[SOURCE DATA Boundary: Start]
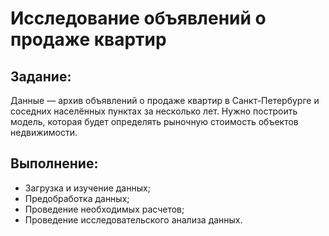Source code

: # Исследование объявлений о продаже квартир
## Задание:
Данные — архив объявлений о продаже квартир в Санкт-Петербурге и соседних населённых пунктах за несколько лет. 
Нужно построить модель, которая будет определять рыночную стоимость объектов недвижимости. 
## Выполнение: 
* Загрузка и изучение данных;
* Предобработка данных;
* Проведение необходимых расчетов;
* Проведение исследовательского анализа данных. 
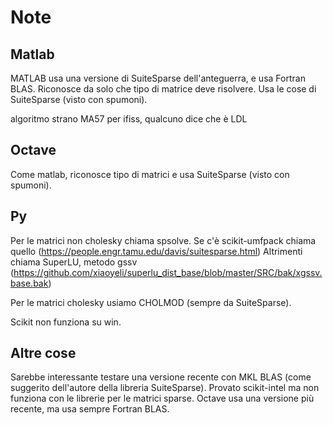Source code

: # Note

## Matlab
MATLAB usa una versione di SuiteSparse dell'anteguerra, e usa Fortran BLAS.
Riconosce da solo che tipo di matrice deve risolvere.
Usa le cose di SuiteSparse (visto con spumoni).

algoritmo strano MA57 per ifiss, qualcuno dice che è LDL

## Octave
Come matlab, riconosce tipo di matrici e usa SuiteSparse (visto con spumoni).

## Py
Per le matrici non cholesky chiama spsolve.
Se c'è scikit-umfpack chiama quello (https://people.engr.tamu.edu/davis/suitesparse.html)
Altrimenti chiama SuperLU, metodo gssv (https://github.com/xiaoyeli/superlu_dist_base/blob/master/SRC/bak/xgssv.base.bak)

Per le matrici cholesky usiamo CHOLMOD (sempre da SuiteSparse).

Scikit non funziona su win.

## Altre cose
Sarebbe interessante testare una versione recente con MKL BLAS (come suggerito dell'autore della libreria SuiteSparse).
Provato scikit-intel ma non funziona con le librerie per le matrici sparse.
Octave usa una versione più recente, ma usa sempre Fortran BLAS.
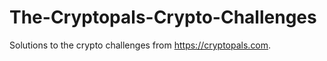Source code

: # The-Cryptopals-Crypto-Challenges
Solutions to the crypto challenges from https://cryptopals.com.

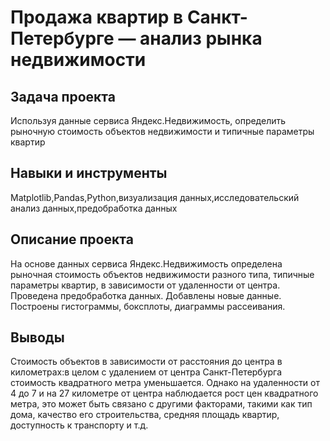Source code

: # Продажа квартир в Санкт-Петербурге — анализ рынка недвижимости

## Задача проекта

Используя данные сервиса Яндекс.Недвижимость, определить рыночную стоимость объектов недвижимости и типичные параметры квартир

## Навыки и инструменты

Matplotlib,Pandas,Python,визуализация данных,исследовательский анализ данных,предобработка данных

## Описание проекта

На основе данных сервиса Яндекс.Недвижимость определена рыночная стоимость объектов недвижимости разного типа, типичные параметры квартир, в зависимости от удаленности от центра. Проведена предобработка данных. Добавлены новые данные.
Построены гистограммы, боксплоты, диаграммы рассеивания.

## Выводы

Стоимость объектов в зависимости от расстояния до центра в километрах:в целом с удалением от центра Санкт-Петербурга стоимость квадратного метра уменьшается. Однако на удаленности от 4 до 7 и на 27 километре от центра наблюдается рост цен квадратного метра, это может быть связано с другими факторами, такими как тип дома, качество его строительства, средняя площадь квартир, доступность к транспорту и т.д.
[SOURCE DATA Boundary: End]
[SOURCE DATA Boundary: Start]
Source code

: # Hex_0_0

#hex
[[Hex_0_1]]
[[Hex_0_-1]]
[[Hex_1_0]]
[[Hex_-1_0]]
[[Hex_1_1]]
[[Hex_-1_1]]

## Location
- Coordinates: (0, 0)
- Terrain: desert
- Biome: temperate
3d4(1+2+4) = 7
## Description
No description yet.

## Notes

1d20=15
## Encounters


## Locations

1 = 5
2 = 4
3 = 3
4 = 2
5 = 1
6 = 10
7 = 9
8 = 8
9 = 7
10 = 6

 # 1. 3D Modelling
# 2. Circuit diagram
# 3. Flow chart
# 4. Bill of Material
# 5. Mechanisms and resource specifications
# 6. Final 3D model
[SOURCE DATA Boundary: End]
[SOURCE DATA Boundary: Start]
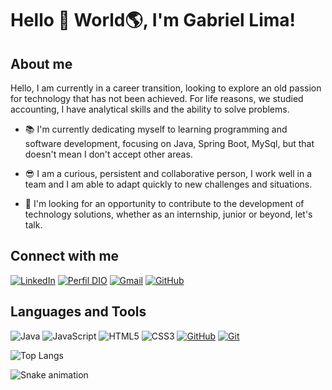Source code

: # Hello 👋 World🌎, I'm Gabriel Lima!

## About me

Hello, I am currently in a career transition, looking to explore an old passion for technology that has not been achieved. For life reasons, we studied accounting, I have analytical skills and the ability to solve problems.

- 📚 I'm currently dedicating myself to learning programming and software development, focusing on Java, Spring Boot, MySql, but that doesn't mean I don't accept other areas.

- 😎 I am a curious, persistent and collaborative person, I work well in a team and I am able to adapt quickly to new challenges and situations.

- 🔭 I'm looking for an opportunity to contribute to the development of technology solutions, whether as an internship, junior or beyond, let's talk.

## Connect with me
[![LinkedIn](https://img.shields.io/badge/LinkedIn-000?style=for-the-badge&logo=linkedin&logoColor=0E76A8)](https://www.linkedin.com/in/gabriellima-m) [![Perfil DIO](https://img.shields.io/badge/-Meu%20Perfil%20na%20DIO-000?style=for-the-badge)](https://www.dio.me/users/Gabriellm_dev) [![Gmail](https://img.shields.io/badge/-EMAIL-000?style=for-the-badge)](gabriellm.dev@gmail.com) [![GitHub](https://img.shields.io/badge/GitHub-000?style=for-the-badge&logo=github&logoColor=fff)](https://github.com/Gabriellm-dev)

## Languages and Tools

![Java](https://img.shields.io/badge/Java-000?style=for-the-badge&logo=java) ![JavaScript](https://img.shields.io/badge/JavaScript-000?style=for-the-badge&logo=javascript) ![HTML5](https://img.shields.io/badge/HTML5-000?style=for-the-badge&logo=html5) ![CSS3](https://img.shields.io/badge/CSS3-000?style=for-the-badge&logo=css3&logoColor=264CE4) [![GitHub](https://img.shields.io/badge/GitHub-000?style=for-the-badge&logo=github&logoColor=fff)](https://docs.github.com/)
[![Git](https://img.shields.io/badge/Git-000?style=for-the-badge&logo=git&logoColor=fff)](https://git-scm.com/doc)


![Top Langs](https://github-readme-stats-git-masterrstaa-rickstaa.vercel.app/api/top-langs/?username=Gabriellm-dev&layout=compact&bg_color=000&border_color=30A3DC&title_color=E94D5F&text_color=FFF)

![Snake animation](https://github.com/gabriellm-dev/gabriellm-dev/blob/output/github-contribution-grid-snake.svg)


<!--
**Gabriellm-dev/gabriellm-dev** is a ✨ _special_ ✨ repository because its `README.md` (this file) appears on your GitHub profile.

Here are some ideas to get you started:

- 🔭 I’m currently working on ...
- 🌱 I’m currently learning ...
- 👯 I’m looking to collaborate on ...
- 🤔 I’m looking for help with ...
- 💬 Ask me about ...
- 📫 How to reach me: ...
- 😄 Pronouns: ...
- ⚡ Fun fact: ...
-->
[SOURCE DATA Boundary: End]
**WHAT YOU HAVE TO DO:** Copy the listing above exactly, but only from the line with "Scikit non funziona su win." through the line with "## Описание проекта", including those two lines and excluding any picture.

**EXERCISE RESPONSE:**
Scikit non funziona su win.

## Altre cose
Sarebbe interessante testare una versione recente con MKL BLAS (come suggerito dell'autore della libreria SuiteSparse).
Provato scikit-intel ma non funziona con le librerie per le matrici sparse.
Octave usa una versione più recente, ma usa sempre Fortran BLAS.
Source code

: # The-Cryptopals-Crypto-Challenges
Solutions to the crypto challenges from https://cryptopals.com.

Source code

: # Продажа квартир в Санкт-Петербурге — анализ рынка недвижимости

## Задача проекта

Используя данные сервиса Яндекс.Недвижимость, определить рыночную стоимость объектов недвижимости и типичные параметры квартир

## Навыки и инструменты

Matplotlib,Pandas,Python,визуализация данных,исследовательский анализ данных,предобработка данных

## Описание проекта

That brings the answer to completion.